A Python connector is composed of a few critical pieces:

  • pyproject.toml defines the Python module and its dependencies. For example:
    [tool.poetry.dependencies]
    # If we're pulling in an open-source connector that doesn't need any changes, we can define it here. Subdirectory can be omitted if the connector lives at the root of the repo.
    source_bigdata = { git = "https://github.com/big/data.git", subdirectory = "connector" }
    # If we're working with an open-source connector that we have pulled in-tree, we can define it like this, where the connector was pulled into the subdirectory "source_bigdata".
    source_bigdata = { path = "source_bigdata" }
    
    # If you're working on an Airbyte connector, you need the Airbyte CDK
    airbyte-cdk = "^0.52"
    # If you're working on a Singer/Meltaon connector, you need the singer SDK
    singer-sdk = "^0.33.0"
    

    Note: We need to include the imported connector as a dependency rather than just referencing it as a module because it contains its own pyproject.toml or setup.py, which define any dependencies and build instructions it might have. This way, we ensure those dependencies are installed and the build instructions are followed.

  • In addition to being useful documentation for other people running your connector, test.flow.yaml or some other valid Flow spec is needed to invoke your connector locally. You'll point flowctl at this file to test your connector when developing locally.
  • __main__.py is the entrypoint of your connector. In the case that your connector is using a shim to wrap a supported open-source connector protocol, the file will be quite simple:
    from python import shim_airbyte_cdk
    from source_bigdata import SourceBigData
    
    shim_airbyte_cdk.CaptureShim(
        delegate=SourceBigData(),
        oauth2=None
    ).main()
    

Requirements

In order to build python connectors, you will need to install Poetry.

Pulling an open-source connector in tree

While using existing builds of open-source connectors is all well and good, there will come a time in every connector's life that we need to make changes to it. Before deciding to pull a connector in-tree, first make sure that the version of the connector you're going to pull is licensed to allow this usage, and that you have its location in the origin repository.

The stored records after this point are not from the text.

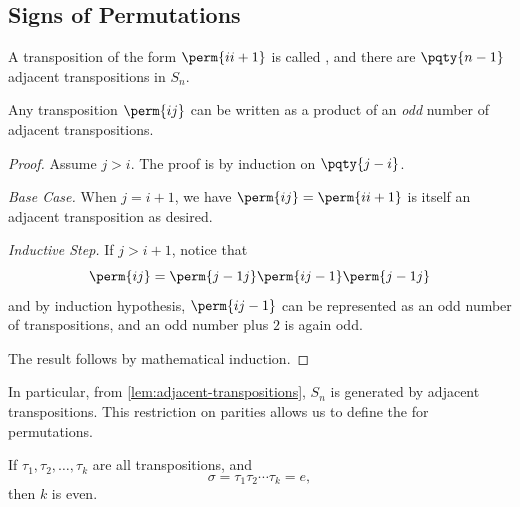 \subsection{Signs of Permutations}
\label{sec:signs-of-permutations}

A transposition of the form \(\perm{i {i + 1}}\) is called , and there are \(\pqty{n - 1}\) adjacent transpositions in \(S_n\).

\begin{lemma}
    \label{lem:adjacent-transpositions}%
    Any transposition \(\perm{ij}\) can be written as a product of an \emph{odd} number of adjacent transpositions.
\end{lemma}

\begin{proof}
    Assume \(j > i\). The proof is by induction on \(\pqty{j - i}\).
    
    \emph{Base Case.} When \(j = i + 1\), we have \(\perm{ij} = \perm{i {i + 1}}\) is itself an adjacent transposition as desired.

    \emph{Inductive Step.} If \(j > i + 1\), notice that
    \[
        \perm{i j} = \perm{{j - 1} j} \perm{i {j - 1}} \perm{{j - 1} j}
    \]
    and by induction hypothesis, \(\perm{i j - 1}\) can be represented as an odd number of transpositions, and an odd number plus \(2\) is again odd.

    The result follows by mathematical induction.
\end{proof}

In particular, from \autoref{lem:adjacent-transpositions}, \(S_n\) is generated by adjacent transpositions. This restriction on parities allows us to define the  for permutations.

\begin{lemma}
    \label{lem:identity-permutation-is-even}%
    If \(\tau_1, \tau_2, \ldots, \tau_k\) are all transpositions, and
    \[
        \sigma = \tau_1 \tau_2 \cdots \tau_k = e,
    \]
    then \(k\) is even.
\end{lemma}

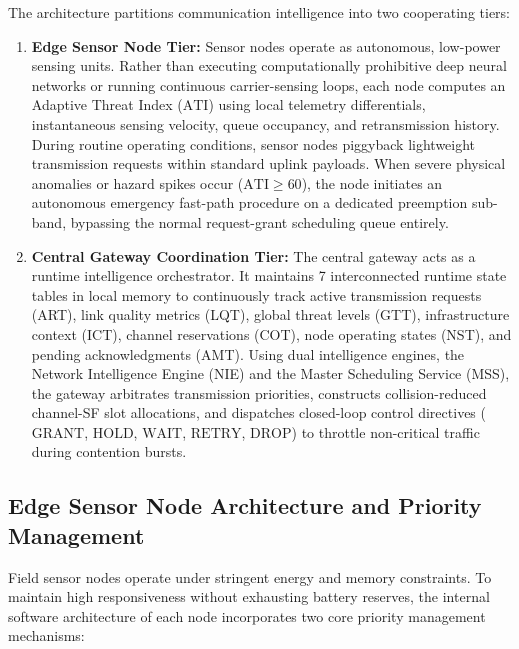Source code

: \documentclass[preprint,review,12pt]{elsarticle}
\begin{document}
The architecture partitions communication intelligence into two cooperating tiers:
\begin{enumerate}
    \item \textbf{Edge Sensor Node Tier:} Sensor nodes operate as autonomous, low-power sensing units. Rather than executing computationally prohibitive deep neural networks or running continuous carrier-sensing loops, each node computes an Adaptive Threat Index ($\text{ATI}$) using local telemetry differentials, instantaneous sensing velocity, queue occupancy, and retransmission history. During routine operating conditions, sensor nodes piggyback lightweight transmission requests within standard uplink payloads. When severe physical anomalies or hazard spikes occur ($\text{ATI} \ge 60$), the node initiates an autonomous emergency fast-path procedure on a dedicated preemption sub-band, bypassing the normal request-grant scheduling queue entirely.

    \item \textbf{Central Gateway Coordination Tier:} The central gateway acts as a runtime intelligence orchestrator. It maintains 7 interconnected runtime state tables in local memory to continuously track active transmission requests (ART), link quality metrics (LQT), global threat levels (GTT), infrastructure context (ICT), channel reservations (COT), node operating states (NST), and pending acknowledgments (AMT). Using dual intelligence engines, the Network Intelligence Engine (NIE) and the Master Scheduling Service (MSS), the gateway arbitrates transmission priorities, constructs collision-reduced channel-SF slot allocations, and dispatches closed-loop control directives ($\text{GRANT}$, $\text{HOLD}$, $\text{WAIT}$, $\text{RETRY}$, $\text{DROP}$) to throttle non-critical traffic during contention bursts.
\end{enumerate}

\subsection{Edge Sensor Node Architecture and Priority Management}
Field sensor nodes operate under stringent energy and memory constraints. To maintain high responsiveness without exhausting battery reserves, the internal software architecture of each node incorporates two core priority management mechanisms:
\end{document}
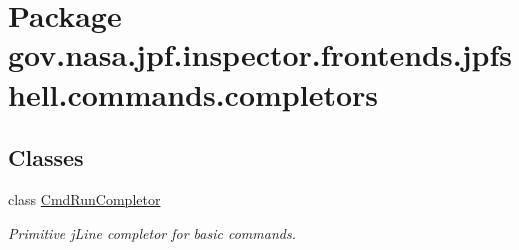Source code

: \hypertarget{namespacegov_1_1nasa_1_1jpf_1_1inspector_1_1frontends_1_1jpfshell_1_1commands_1_1completors}{}\section{Package gov.\+nasa.\+jpf.\+inspector.\+frontends.\+jpfshell.\+commands.\+completors}
\label{namespacegov_1_1nasa_1_1jpf_1_1inspector_1_1frontends_1_1jpfshell_1_1commands_1_1completors}
\subsection*{Classes}
\begin{DoxyCompactItemize}
\item 
class \hyperlink{classgov_1_1nasa_1_1jpf_1_1inspector_1_1frontends_1_1jpfshell_1_1commands_1_1completors_1_1_cmd_run_completor}{Cmd\+Run\+Completor}
\begin{DoxyCompactList}\small\item\em Primitive j\+Line completor for basic commands. \end{DoxyCompactList}\end{DoxyCompactItemize}
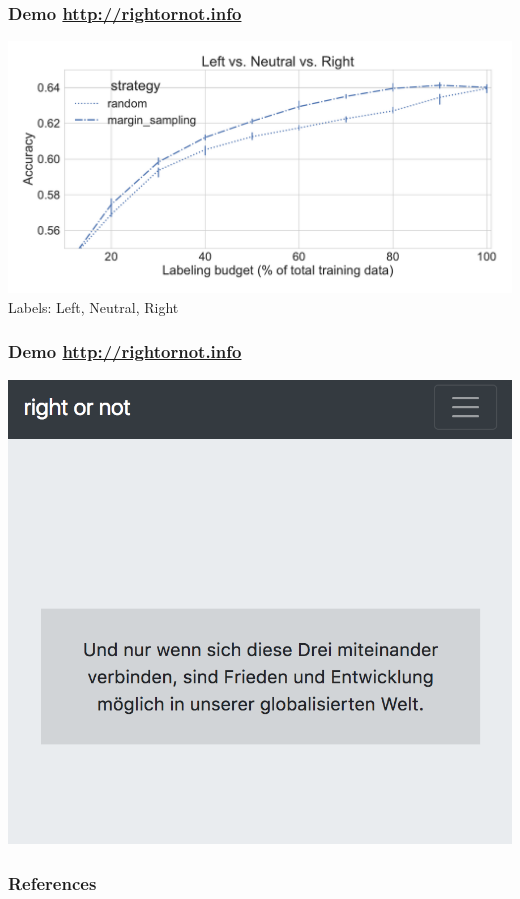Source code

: \documentclass[]{beamer}
\begin{document}
\begin{frame}\frametitle{Demo \url{http://rightornot.info}}
\centering 
\includegraphics[width=.9\textwidth]{images/active_learning_manifesto-left-neutral-right}\\
Labels: Left, Neutral, Right
\end{frame}

\begin{frame}\frametitle{Demo \url{http://rightornot.info}}
\centering 
\includegraphics[width=.6\textwidth]{images/web-demo}\\
\end{frame}

\begin{frame}\frametitle{References}


\def\newblock{}
\vspace{2em}
 
\end{frame}
\end{document}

Then, the connector can be imported like so

$ git remote add -f --no-tags bigdata https://github.com/big/data.git 
$ ./python/pull_upstream.sh bigdata master upstream/path/to/source-foobar ./source-bigdata license_type path/to/LICENSE

Note: license_type here corresponds to an SPDX license identifier. You can find the list of valid licenses here.

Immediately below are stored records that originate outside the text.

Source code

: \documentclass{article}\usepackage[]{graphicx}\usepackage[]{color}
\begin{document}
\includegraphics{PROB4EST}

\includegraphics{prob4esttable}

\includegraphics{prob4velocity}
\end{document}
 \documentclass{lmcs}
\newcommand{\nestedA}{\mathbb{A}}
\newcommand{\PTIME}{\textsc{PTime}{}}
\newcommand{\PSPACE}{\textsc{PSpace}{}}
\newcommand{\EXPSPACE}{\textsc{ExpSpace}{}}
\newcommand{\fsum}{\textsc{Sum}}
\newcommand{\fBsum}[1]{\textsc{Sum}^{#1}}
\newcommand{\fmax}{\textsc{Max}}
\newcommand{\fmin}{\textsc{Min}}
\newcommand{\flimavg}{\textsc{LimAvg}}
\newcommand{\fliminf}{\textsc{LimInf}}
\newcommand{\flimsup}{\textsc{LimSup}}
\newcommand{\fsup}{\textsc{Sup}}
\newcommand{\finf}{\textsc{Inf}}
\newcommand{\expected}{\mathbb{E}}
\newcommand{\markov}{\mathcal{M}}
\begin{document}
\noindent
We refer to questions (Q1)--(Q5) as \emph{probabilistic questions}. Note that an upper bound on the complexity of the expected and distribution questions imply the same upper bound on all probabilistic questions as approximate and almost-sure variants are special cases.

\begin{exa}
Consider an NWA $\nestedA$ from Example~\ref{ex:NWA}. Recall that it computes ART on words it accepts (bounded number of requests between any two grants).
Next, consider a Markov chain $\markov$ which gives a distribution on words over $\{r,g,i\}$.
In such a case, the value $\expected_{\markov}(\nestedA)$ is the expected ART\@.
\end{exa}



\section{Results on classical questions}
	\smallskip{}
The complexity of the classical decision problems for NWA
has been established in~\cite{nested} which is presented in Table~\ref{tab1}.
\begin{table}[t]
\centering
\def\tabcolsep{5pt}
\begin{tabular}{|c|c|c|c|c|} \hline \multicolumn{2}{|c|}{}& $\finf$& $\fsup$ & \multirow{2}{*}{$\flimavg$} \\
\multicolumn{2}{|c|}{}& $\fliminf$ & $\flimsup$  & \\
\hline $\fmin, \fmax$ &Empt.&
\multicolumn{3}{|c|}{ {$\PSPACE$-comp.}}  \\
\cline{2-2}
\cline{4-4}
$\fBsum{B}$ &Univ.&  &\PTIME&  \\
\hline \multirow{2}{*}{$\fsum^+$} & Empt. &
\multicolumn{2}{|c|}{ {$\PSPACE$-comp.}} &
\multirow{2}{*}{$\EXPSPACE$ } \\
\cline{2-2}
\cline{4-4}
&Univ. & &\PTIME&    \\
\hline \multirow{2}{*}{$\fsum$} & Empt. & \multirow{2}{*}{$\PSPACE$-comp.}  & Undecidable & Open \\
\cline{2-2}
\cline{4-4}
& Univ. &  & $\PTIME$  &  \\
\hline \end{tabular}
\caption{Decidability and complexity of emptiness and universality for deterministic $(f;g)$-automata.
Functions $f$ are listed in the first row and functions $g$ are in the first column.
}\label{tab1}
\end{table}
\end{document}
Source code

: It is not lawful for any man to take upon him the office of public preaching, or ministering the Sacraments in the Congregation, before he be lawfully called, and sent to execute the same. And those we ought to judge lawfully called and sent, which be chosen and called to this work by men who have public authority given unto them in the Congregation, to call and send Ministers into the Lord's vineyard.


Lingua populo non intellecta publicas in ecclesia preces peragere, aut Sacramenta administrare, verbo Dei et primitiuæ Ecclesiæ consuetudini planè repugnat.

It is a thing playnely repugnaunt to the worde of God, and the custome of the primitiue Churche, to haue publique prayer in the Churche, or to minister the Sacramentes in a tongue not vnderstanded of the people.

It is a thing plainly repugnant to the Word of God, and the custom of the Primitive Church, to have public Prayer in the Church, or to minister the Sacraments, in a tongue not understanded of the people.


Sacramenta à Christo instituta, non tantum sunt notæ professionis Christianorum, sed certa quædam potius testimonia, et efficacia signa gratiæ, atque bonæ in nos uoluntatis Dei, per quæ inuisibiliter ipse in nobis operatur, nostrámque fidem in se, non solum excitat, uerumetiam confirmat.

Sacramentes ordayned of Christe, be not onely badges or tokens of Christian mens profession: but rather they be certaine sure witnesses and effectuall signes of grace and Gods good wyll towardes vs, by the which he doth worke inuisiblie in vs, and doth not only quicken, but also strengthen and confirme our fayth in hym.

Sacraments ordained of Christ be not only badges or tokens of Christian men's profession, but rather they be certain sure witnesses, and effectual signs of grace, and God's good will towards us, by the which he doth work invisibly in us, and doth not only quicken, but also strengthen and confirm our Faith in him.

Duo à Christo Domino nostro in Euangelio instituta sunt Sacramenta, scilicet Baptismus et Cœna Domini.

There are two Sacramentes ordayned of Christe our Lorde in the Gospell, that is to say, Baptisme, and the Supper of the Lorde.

Note: pull_upstream.sh supports refs and commit hashes. The following is equally valid:

$ ./python/pull_upstream.sh bigdata b38c2a5f upstream/path ./source-bigdata license_type path/to/LICENSE

This will create a special merge commit that indicates the SHA of the latest commit that is being imported, where it came from, where it's going, what the specified license type was, and where that license lived. This commit format serves two purposes. First, it acts as a record of the point in time that the open source connector was imported. This is important in order to verify that the imported connector was properly licensed at the time it was imported. Second, it allows for subsequent pull_upstream.sh invocations to cleanly merge in upstream changes, if desired.

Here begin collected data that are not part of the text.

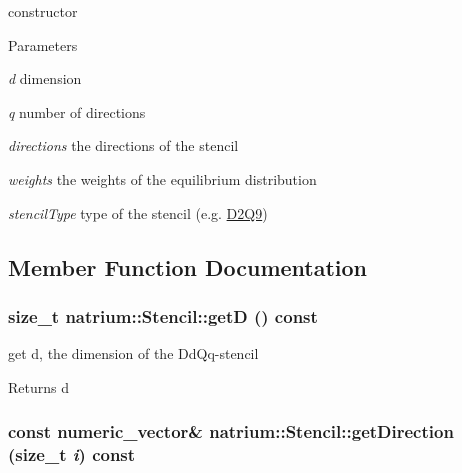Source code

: constructor 
\begin{DoxyParams}{Parameters}
\item[{\em d}]dimension \item[{\em q}]number of directions \item[{\em directions}]the directions of the stencil \item[{\em weights}]the weights of the equilibrium distribution \item[{\em stencilType}]type of the stencil (e.g. \hyperlink{classnatrium_1_1D2Q9}{D2Q9}) \end{DoxyParams}


\subsection{Member Function Documentation}
\hypertarget{classnatrium_1_1Stencil_a55ee00e8c03b266c7eeed3964d2c93bf}{
\subsubsection[{getD}]{\setlength{\rightskip}{0pt plus 5cm}size\_\-t natrium::Stencil::getD () const}}
\label{classnatrium_1_1Stencil_a55ee00e8c03b266c7eeed3964d2c93bf}


get d, the dimension of the DdQq-\/stencil \begin{DoxyReturn}{Returns}
d 
\end{DoxyReturn}
\hypertarget{classnatrium_1_1Stencil_a76b179032543b3436dea199beceab000}{
\subsubsection[{getDirection}]{\setlength{\rightskip}{0pt plus 5cm}const numeric\_\-vector\& natrium::Stencil::getDirection (size\_\-t {\em i}) const}}
\label{classnatrium_1_1Stencil_a76b179032543b3436dea199beceab000}


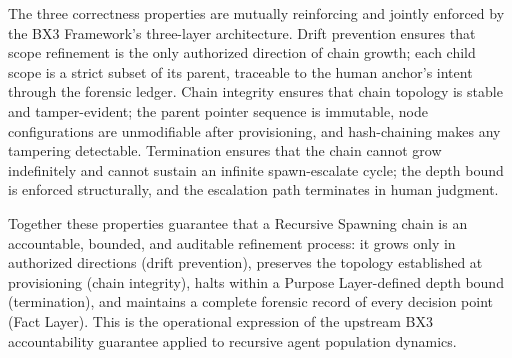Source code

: The three correctness properties are mutually reinforcing and jointly enforced by the BX3 Framework's three-layer architecture. Drift prevention ensures that scope refinement is the only authorized direction of chain growth; each child scope is a strict subset of its parent, traceable to the human anchor's intent through the forensic ledger. Chain integrity ensures that chain topology is stable and tamper-evident; the parent pointer sequence is immutable, node configurations are unmodifiable after provisioning, and hash-chaining makes any tampering detectable. Termination ensures that the chain cannot grow indefinitely and cannot sustain an infinite spawn-escalate cycle; the depth bound is enforced structurally, and the escalation path terminates in human judgment.

Together these properties guarantee that a Recursive Spawning chain is an accountable, bounded, and auditable refinement process: it grows only in authorized directions (drift prevention), preserves the topology established at provisioning (chain integrity), halts within a Purpose Layer-defined depth bound (termination), and maintains a complete forensic record of every decision point (Fact Layer). This is the operational expression of the upstream BX3 accountability guarantee applied to recursive agent population dynamics.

Running/Debugging connectors

Connectors can be invoked locally using flowctl. For example, to inspect the spec output of your connector with a minimal test.flow.yaml file that looks like the following

--
captures:
  acmeCo/source-bigdata:
    endpoint:
      local:
        command:
          - python
          - "-m"
          - source-bigdata
        config:
          region: antarctica
    bindings:
      - resource:
          stream: bigdata
          syncMode: full_refresh
        target: acmeCo/big
collections:
  acmeCo/bigdata:
    schema:
      type: object
      properties:
        _meta:
          type: object
          properties:
            row_id:
              type: integer
          required:
            - row_id
    key:
      - /_meta/row_id

You might get some output that looks like this

js$ ./python/activate.sh source-bigdata
Installing dependencies from lock file

Package operations: 3 installs, 2 updates, 0 removals
js$ poetry shell
Spawning shell within /Users/js/Documents/estuary/connectors/.venv
js$ flowctl raw spec --source source-bigdata/test.flow.yaml --capture acmeCo/source-bigdata | jq
{
  "configSchema": {
    "$schema": "http://json-schema.org/draft-07/schema#",
    "title": "Big Data Spec",
    "type": "object",
    "required": [
      "data_name"
    ],
    "properties": {
      "data_name": {
        "type": "string",
        "description": "Name requested from the API.",
        "pattern": "^[a-z0-9_\\-]+$"
      }
    }
  },
  "resourceConfigSchema": {
    "type": "object",
    "properties": {
      "stream": {
        "type": "string"
      },
      "syncMode": {
        "enum": [
          "incremental",
          "full_refresh"
        ]
      },
      "namespace": {
        "type": "string"
      },
      "cursorField": {
        "type": "array",
        "items": {
          "type": "string"
        }
      }
    },
    "required": [
      "stream",
      "syncMode"
    ]
  },
  "documentationUrl": "https://docs.bigdata.com/integrations/sources/bigdata"
}

Debugging

Since flowctl is ultimately just invoking the endpoint's command to run the connector, we can inject a debugger into the python startup process that will allow us to inspect the connector as it's running. For example, debugpy allows for network debugging, which is important because connectors are not designed to run interactively, as would be required for regular old pdb. For example, change your test.flow.yaml:

captures:
  acmeCo/source-pokemon:
    endpoint:
      local:
        command:
          - python
          - "-m"
          - "debugpy"
          - "--listen"
          - "0.0.0.0:5678"
          - "--wait-for-client"
          - "-m"
          - source-bigdata

Teach vscode how to attach to the debugger in .vscode/launch.json

{
    "version": "0.2.0",
    "configurations": [
        {
            "name": "Python: Remote Attach",
            "type": "python",
            "request": "attach",
            "connect": {
                "host": "localhost",
                "port": 5678
            },
            "pathMappings": [
                {
                    "localRoot": "${workspaceFolder}",
                    "remoteRoot": "."
                }
            ],
            "justMyCode": true
        }
    ]
}

Then run your connector, attach the debugger, and debug away!

Building

Once you've written and tested your connector, the next step is to package it into a Docker image for publication. You can build your connector with build-local.sh <your-connector> python/Dockerfile. This will build the connector using the Dockerfile template provided, and tag it so that flowctl can find your local build. If you need to customize the Dockerfile, simply omit the parameter to build-local.sh and the Dockerfile inside your connector directory will be used instead.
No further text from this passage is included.